→ Data to examine
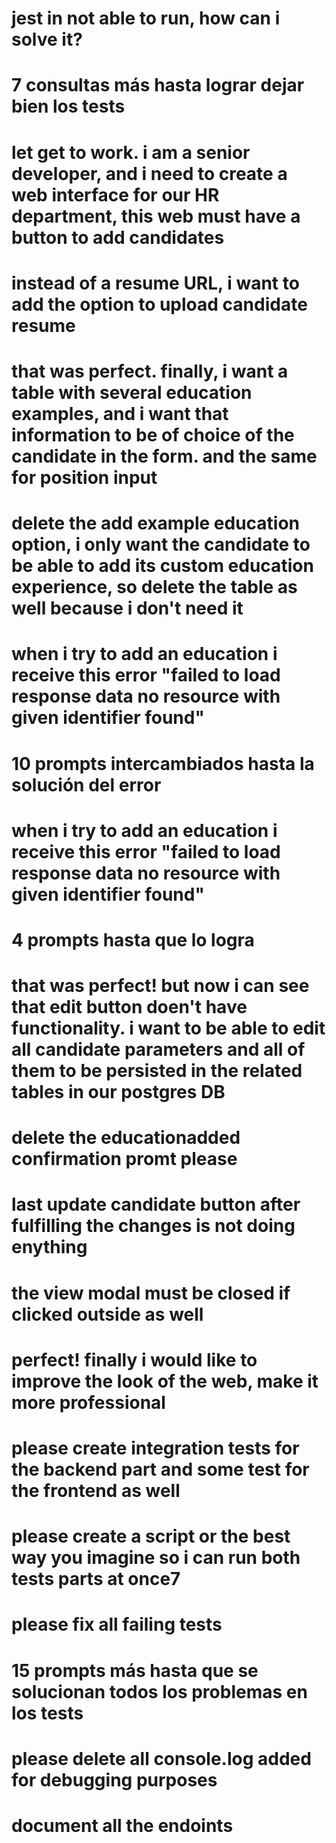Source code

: # jest in not able to run, how can i solve it?

# 7 consultas más hasta lograr dejar bien los tests

# let get to work. i am a senior developer, and i need to create a web interface for our HR department, this web must have a button to add candidates 

# instead of a resume URL, i want to add the option to upload candidate resume

# that was perfect. finally, i want a table with several education examples, and i want that information to be of choice of the candidate in the form. and the same for position input

# delete the add example education option, i only want the candidate to be able to add its custom education experience, so delete the table as well because i don't need it

# when i try to add an education i receive this error "failed to load response data no resource with given identifier found"

# 10 prompts intercambiados hasta la solución del error

# when i try to add an education i receive this error "failed to load response data no resource with given identifier found"

# 4 prompts hasta que lo logra

# that was perfect! but now i can see that edit button doen't have functionality. i want to be able to edit all candidate parameters and all of them to be persisted in the related tables in our postgres DB

# delete the educationadded confirmation promt please

# last update candidate button after fulfilling the changes is not doing enything

# the view modal must be closed if clicked outside as well

# perfect! finally i would like to improve the look of the web, make it more professional

# please create integration tests for the backend part and some test for the frontend as well

# please create a script or the best way you imagine so i can run both tests parts at once7

# please fix all failing tests

# 15 prompts más hasta que se solucionan todos los problemas en los tests

# please delete all console.log added for debugging purposes

# document all the endoints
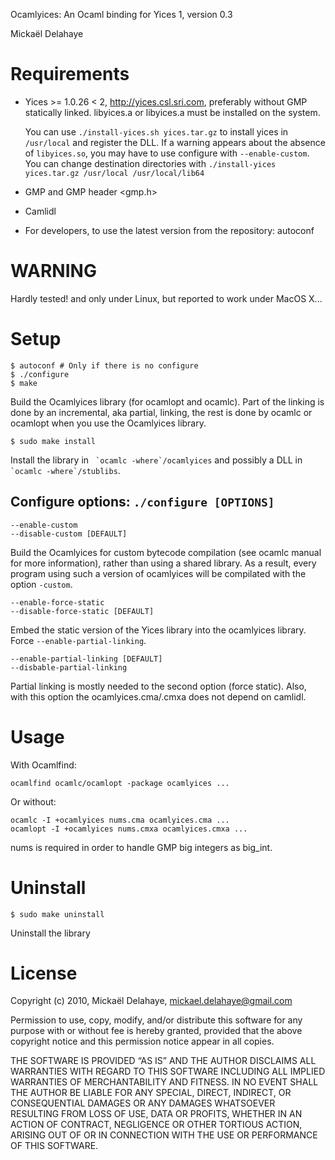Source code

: Ocamlyices: An Ocaml binding for Yices 1, version 0.3

Mickaël Delahaye

Requirements
============

*	Yices >= 1.0.26 < 2, http://yices.csl.sri.com,
	preferably without GMP statically linked.
	libyices.a or libyices.a must be installed on the system.

	You can use `./install-yices.sh yices.tar.gz` to install yices in `/usr/local`
	and register the DLL. If a warning appears about the absence of `libyices.so`,
	you may have to use configure with `--enable-custom`. You can change
	destination directories with
	`./install-yices yices.tar.gz /usr/local /usr/local/lib64`

*	GMP and GMP header <gmp.h>

*	Camlidl

*	For developers, to use the latest version from the repository: autoconf


WARNING
=======

Hardly tested! and only under Linux, but reported to work under MacOS X...


Setup
=====

	$ autoconf # Only if there is no configure
	$ ./configure
	$ make

Build the Ocamlyices library (for ocamlopt and ocamlc).
Part of the linking is done by an incremental, aka partial, linking, the rest is
done by ocamlc or ocamlopt when you use the Ocamlyices library.

	$ sudo make install

Install the library in `` `ocamlc -where`/ocamlyices`` and possibly a DLL in
`` `ocamlc -where`/stublibs``.


Configure options: `./configure [OPTIONS]`
------------------------------------------  

	--enable-custom
	--disable-custom [DEFAULT]

Build the Ocamlyices for custom bytecode compilation (see ocamlc manual for
more information), rather than using a shared library. As a result, every
program using such a version of ocamlyices will be compilated with the
option `-custom`.

	--enable-force-static
	--disable-force-static [DEFAULT]

Embed the static version of the Yices library into the ocamlyices library.
Force `--enable-partial-linking`.

	--enable-partial-linking [DEFAULT]
	--disbable-partial-linking

Partial linking is mostly needed to the second option (force static). Also,
with this option the ocamlyices.cma/.cmxa does not depend on camlidl.


Usage
=====

With Ocamlfind:

    ocamlfind ocamlc/ocamlopt -package ocamlyices ...

Or without:

    ocamlc -I +ocamlyices nums.cma ocamlyices.cma ...
    ocamlopt -I +ocamlyices nums.cmxa ocamlyices.cmxa ...

nums is required in order to handle GMP big integers as big_int.


Uninstall
=========

    $ sudo make uninstall

Uninstall the library


License
=======

Copyright (c) 2010, Mickaël Delahaye, mickael.delahaye@gmail.com

Permission to use, copy, modify, and/or distribute this software for any purpose
with or without fee is hereby granted, provided that the above copyright notice
and this permission notice appear in all copies.

THE SOFTWARE IS PROVIDED “AS IS” AND THE AUTHOR DISCLAIMS ALL WARRANTIES WITH
REGARD TO THIS SOFTWARE INCLUDING ALL IMPLIED WARRANTIES OF MERCHANTABILITY AND
FITNESS. IN NO EVENT SHALL THE AUTHOR BE LIABLE FOR ANY SPECIAL, DIRECT,
INDIRECT, OR CONSEQUENTIAL DAMAGES OR ANY DAMAGES WHATSOEVER RESULTING FROM LOSS
OF USE, DATA OR PROFITS, WHETHER IN AN ACTION OF CONTRACT, NEGLIGENCE OR OTHER
TORTIOUS ACTION, ARISING OUT OF OR IN CONNECTION WITH THE USE OR PERFORMANCE OF
THIS SOFTWARE.

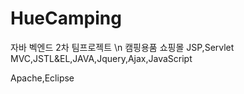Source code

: # HueCamping
자바 벡엔드 2차 팀프로젝트 \n 
캠핑용품 쇼핑몰
JSP,Servlet MVC,JSTL&EL,JAVA,Jquery,Ajax,JavaScript

Apache,Eclipse
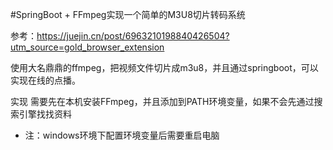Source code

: #SpringBoot + FFmpeg实现一个简单的M3U8切片转码系统

参考：https://juejin.cn/post/6963210198840426504?utm_source=gold_browser_extension

使用大名鼎鼎的ffmpeg，把视频文件切片成m3u8，并且通过springboot，可以实现在线的点播。

实现
需要先在本机安装FFmpeg，并且添加到PATH环境变量，如果不会先通过搜索引擎找找资料
- 注：windows环境下配置环境变量后需要重启电脑




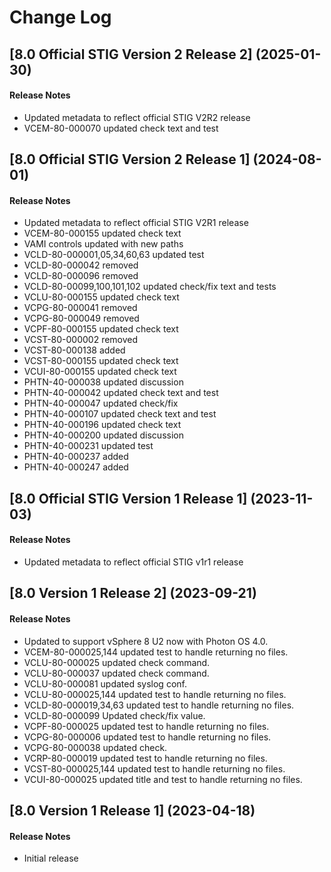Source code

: # Change Log

## [8.0 Official STIG Version 2 Release 2] (2025-01-30)

#### Release Notes
- Updated metadata to reflect official STIG V2R2 release
- VCEM-80-000070 updated check text and test

## [8.0 Official STIG Version 2 Release 1] (2024-08-01)

#### Release Notes
- Updated metadata to reflect official STIG V2R1 release
- VCEM-80-000155 updated check text
- VAMI controls updated with new paths
- VCLD-80-000001,05,34,60,63 updated test
- VCLD-80-000042 removed
- VCLD-80-000096 removed
- VCLD-80-00099,100,101,102 updated check/fix text and tests
- VCLU-80-000155 updated check text
- VCPG-80-000041 removed
- VCPG-80-000049 removed
- VCPF-80-000155 updated check text
- VCST-80-000002 removed
- VCST-80-000138 added
- VCST-80-000155 updated check text
- VCUI-80-000155 updated check text
- PHTN-40-000038 updated discussion
- PHTN-40-000042 updated check text and test
- PHTN-40-000047 updated check/fix
- PHTN-40-000107 updated check text and test
- PHTN-40-000196 updated check text
- PHTN-40-000200 updated discussion
- PHTN-40-000231 updated test
- PHTN-40-000237 added
- PHTN-40-000247 added

## [8.0 Official STIG Version 1 Release 1] (2023-11-03)

#### Release Notes
- Updated metadata to reflect official STIG v1r1 release

## [8.0 Version 1 Release 2] (2023-09-21)

#### Release Notes
- Updated to support vSphere 8 U2 now with Photon OS 4.0.
- VCEM-80-000025,144 updated test to handle returning no files.
- VCLU-80-000025 updated check command.
- VCLU-80-000037 updated check command.
- VCLU-80-000081 updated syslog conf.
- VCLU-80-000025,144 updated test to handle returning no files.
- VCLD-80-000019,34,63 updated test to handle returning no files.
- VCLD-80-000099 Updated check/fix value.
- VCPF-80-000025 updated test to handle returning no files.
- VCPG-80-000006 updated test to handle returning no files.
- VCPG-80-000038 updated check.
- VCRP-80-000019 updated test to handle returning no files.
- VCST-80-000025,144 updated test to handle returning no files.
- VCUI-80-000025 updated title and test to handle returning no files.

## [8.0 Version 1 Release 1] (2023-04-18)

#### Release Notes
- Initial release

→ What to work on
Write the entries above out again exactly, but not the pictures.

→ Response for this exercise
Source code

: # jest in not able to run, how can i solve it?

# 7 consultas más hasta lograr dejar bien los tests

# let get to work. i am a senior developer, and i need to create a web interface for our HR department, this web must have a button to add candidates 

# instead of a resume URL, i want to add the option to upload candidate resume

# that was perfect. finally, i want a table with several education examples, and i want that information to be of choice of the candidate in the form. and the same for position input

# delete the add example education option, i only want the candidate to be able to add its custom education experience, so delete the table as well because i don't need it

# when i try to add an education i receive this error "failed to load response data no resource with given identifier found"

# 10 prompts intercambiados hasta la solución del error

# when i try to add an education i receive this error "failed to load response data no resource with given identifier found"

# 4 prompts hasta que lo logra

# that was perfect! but now i can see that edit button doen't have functionality. i want to be able to edit all candidate parameters and all of them to be persisted in the related tables in our postgres DB

# delete the educationadded confirmation promt please

# last update candidate button after fulfilling the changes is not doing enything

# the view modal must be closed if clicked outside as well

# perfect! finally i would like to improve the look of the web, make it more professional

# please create integration tests for the backend part and some test for the frontend as well

# please create a script or the best way you imagine so i can run both tests parts at once7

# please fix all failing tests

# 15 prompts más hasta que se solucionan todos los problemas en los tests

# please delete all console.log added for debugging purposes

# document all the endoints
Source code

: Ocamlyices: An Ocaml binding for Yices 1, version 0.3

Mickaël Delahaye

Requirements
============

*	Yices >= 1.0.26 < 2, http://yices.csl.sri.com,
	preferably without GMP statically linked.
	libyices.a or libyices.a must be installed on the system.

	You can use `./install-yices.sh yices.tar.gz` to install yices in `/usr/local`
	and register the DLL. If a warning appears about the absence of `libyices.so`,
	you may have to use configure with `--enable-custom`. You can change
	destination directories with
	`./install-yices yices.tar.gz /usr/local /usr/local/lib64`

*	GMP and GMP header <gmp.h>

*	Camlidl

*	For developers, to use the latest version from the repository: autoconf


WARNING
=======

Hardly tested! and only under Linux, but reported to work under MacOS X...


Setup
=====

	$ autoconf # Only if there is no configure
	$ ./configure
	$ make

Build the Ocamlyices library (for ocamlopt and ocamlc).
Part of the linking is done by an incremental, aka partial, linking, the rest is
done by ocamlc or ocamlopt when you use the Ocamlyices library.

	$ sudo make install

Install the library in `` `ocamlc -where`/ocamlyices`` and possibly a DLL in
`` `ocamlc -where`/stublibs``.


Configure options: `./configure [OPTIONS]`
------------------------------------------  

	--enable-custom
	--disable-custom [DEFAULT]

Build the Ocamlyices for custom bytecode compilation (see ocamlc manual for
more information), rather than using a shared library. As a result, every
program using such a version of ocamlyices will be compilated with the
option `-custom`.

	--enable-force-static
	--disable-force-static [DEFAULT]

Embed the static version of the Yices library into the ocamlyices library.
Force `--enable-partial-linking`.

	--enable-partial-linking [DEFAULT]
	--disbable-partial-linking

Partial linking is mostly needed to the second option (force static). Also,
with this option the ocamlyices.cma/.cmxa does not depend on camlidl.


Usage
=====

With Ocamlfind:

    ocamlfind ocamlc/ocamlopt -package ocamlyices ...

Or without:

    ocamlc -I +ocamlyices nums.cma ocamlyices.cma ...
    ocamlopt -I +ocamlyices nums.cmxa ocamlyices.cmxa ...

nums is required in order to handle GMP big integers as big_int.


Uninstall
=========

    $ sudo make uninstall

Uninstall the library


License
=======

Copyright (c) 2010, Mickaël Delahaye, mickael.delahaye@gmail.com

Permission to use, copy, modify, and/or distribute this software for any purpose
with or without fee is hereby granted, provided that the above copyright notice
and this permission notice appear in all copies.

THE SOFTWARE IS PROVIDED “AS IS” AND THE AUTHOR DISCLAIMS ALL WARRANTIES WITH
REGARD TO THIS SOFTWARE INCLUDING ALL IMPLIED WARRANTIES OF MERCHANTABILITY AND
FITNESS. IN NO EVENT SHALL THE AUTHOR BE LIABLE FOR ANY SPECIAL, DIRECT,
INDIRECT, OR CONSEQUENTIAL DAMAGES OR ANY DAMAGES WHATSOEVER RESULTING FROM LOSS
OF USE, DATA OR PROFITS, WHETHER IN AN ACTION OF CONTRACT, NEGLIGENCE OR OTHER
TORTIOUS ACTION, ARISING OUT OF OR IN CONNECTION WITH THE USE OR PERFORMANCE OF
THIS SOFTWARE.

Source code

: # HueCamping
자바 벡엔드 2차 팀프로젝트 \n 
캠핑용품 쇼핑몰
JSP,Servlet MVC,JSTL&EL,JAVA,Jquery,Ajax,JavaScript

Apache,Eclipse
Source code

: #SpringBoot + FFmpeg实现一个简单的M3U8切片转码系统

参考：https://juejin.cn/post/6963210198840426504?utm_source=gold_browser_extension

使用大名鼎鼎的ffmpeg，把视频文件切片成m3u8，并且通过springboot，可以实现在线的点播。

实现
需要先在本机安装FFmpeg，并且添加到PATH环境变量，如果不会先通过搜索引擎找找资料
- 注：windows环境下配置环境变量后需要重启电脑




Source code

: # Change Log

## [8.0 Official STIG Version 2 Release 2] (2025-01-30)

#### Release Notes
- Updated metadata to reflect official STIG V2R2 release
- VCEM-80-000070 updated check text and test

## [8.0 Official STIG Version 2 Release 1] (2024-08-01)

#### Release Notes
- Updated metadata to reflect official STIG V2R1 release
- VCEM-80-000155 updated check text
- VAMI controls updated with new paths
- VCLD-80-000001,05,34,60,63 updated test
- VCLD-80-000042 removed
- VCLD-80-000096 removed
- VCLD-80-00099,100,101,102 updated check/fix text and tests
- VCLU-80-000155 updated check text
- VCPG-80-000041 removed
- VCPG-80-000049 removed
- VCPF-80-000155 updated check text
- VCST-80-000002 removed
- VCST-80-000138 added
- VCST-80-000155 updated check text
- VCUI-80-000155 updated check text
- PHTN-40-000038 updated discussion
- PHTN-40-000042 updated check text and test
- PHTN-40-000047 updated check/fix
- PHTN-40-000107 updated check text and test
- PHTN-40-000196 updated check text
- PHTN-40-000200 updated discussion
- PHTN-40-000231 updated test
- PHTN-40-000237 added
- PHTN-40-000247 added

## [8.0 Official STIG Version 1 Release 1] (2023-11-03)

#### Release Notes
- Updated metadata to reflect official STIG v1r1 release

## [8.0 Version 1 Release 2] (2023-09-21)

#### Release Notes
- Updated to support vSphere 8 U2 now with Photon OS 4.0.
- VCEM-80-000025,144 updated test to handle returning no files.
- VCLU-80-000025 updated check command.
- VCLU-80-000037 updated check command.
- VCLU-80-000081 updated syslog conf.
- VCLU-80-000025,144 updated test to handle returning no files.
- VCLD-80-000019,34,63 updated test to handle returning no files.
- VCLD-80-000099 Updated check/fix value.
- VCPF-80-000025 updated test to handle returning no files.
- VCPG-80-000006 updated test to handle returning no files.
- VCPG-80-000038 updated check.
- VCRP-80-000019 updated test to handle returning no files.
- VCST-80-000025,144 updated test to handle returning no files.
- VCUI-80-000025 updated title and test to handle returning no files.

## [8.0 Version 1 Release 1] (2023-04-18)

#### Release Notes
- Initial release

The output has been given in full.